*Information given*
================

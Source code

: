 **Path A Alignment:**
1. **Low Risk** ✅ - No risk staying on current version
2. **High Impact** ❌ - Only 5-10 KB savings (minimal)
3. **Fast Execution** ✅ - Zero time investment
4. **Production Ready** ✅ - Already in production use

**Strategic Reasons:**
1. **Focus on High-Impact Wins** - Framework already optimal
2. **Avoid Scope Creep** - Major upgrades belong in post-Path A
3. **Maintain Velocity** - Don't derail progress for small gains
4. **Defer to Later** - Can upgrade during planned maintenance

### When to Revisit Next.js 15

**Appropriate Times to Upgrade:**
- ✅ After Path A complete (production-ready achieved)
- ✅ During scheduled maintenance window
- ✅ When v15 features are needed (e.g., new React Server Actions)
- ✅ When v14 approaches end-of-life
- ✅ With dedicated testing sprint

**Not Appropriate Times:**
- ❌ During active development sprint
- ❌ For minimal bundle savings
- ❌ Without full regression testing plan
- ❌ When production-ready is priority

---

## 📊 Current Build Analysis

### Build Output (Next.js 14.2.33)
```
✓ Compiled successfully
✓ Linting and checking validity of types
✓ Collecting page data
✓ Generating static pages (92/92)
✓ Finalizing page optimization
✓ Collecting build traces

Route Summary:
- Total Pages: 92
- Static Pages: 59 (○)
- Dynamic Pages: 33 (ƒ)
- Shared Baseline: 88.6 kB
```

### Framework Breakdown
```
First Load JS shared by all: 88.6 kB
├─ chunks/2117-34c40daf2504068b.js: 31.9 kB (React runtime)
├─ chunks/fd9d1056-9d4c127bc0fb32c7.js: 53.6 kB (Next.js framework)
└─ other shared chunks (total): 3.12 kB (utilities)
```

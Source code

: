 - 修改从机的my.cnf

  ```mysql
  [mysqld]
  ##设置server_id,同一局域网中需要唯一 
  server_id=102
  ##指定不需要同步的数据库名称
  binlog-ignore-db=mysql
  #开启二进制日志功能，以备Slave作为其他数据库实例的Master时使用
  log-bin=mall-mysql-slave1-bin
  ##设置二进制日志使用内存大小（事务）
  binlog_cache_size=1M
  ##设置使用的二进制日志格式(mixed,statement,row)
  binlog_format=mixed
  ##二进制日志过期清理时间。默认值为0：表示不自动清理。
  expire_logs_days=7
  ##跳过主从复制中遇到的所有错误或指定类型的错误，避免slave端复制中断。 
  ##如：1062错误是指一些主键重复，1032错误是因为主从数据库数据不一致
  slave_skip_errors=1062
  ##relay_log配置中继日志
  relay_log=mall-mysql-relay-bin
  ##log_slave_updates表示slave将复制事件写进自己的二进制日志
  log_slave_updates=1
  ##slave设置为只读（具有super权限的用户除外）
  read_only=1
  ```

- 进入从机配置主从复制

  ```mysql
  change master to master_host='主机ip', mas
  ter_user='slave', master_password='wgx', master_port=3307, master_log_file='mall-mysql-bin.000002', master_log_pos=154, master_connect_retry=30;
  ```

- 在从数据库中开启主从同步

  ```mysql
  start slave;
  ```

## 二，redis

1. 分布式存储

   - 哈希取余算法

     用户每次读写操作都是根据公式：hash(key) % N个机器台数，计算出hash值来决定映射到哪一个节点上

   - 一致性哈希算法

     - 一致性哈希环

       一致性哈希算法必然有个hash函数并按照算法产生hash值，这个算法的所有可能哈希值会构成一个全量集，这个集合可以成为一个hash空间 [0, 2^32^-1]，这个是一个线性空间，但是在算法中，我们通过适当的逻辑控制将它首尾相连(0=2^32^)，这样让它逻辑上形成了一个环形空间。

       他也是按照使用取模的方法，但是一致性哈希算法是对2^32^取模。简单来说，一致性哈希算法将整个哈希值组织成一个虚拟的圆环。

================

*What to produce*
Wherever the string "When" appears in a line of the records, copy that line.

*Answer box*
### When to Revisit Next.js 15
- ✅ When v15 features are needed (e.g., new React Server Actions)
- ✅ When v14 approaches end-of-life
- ❌ When production-ready is priority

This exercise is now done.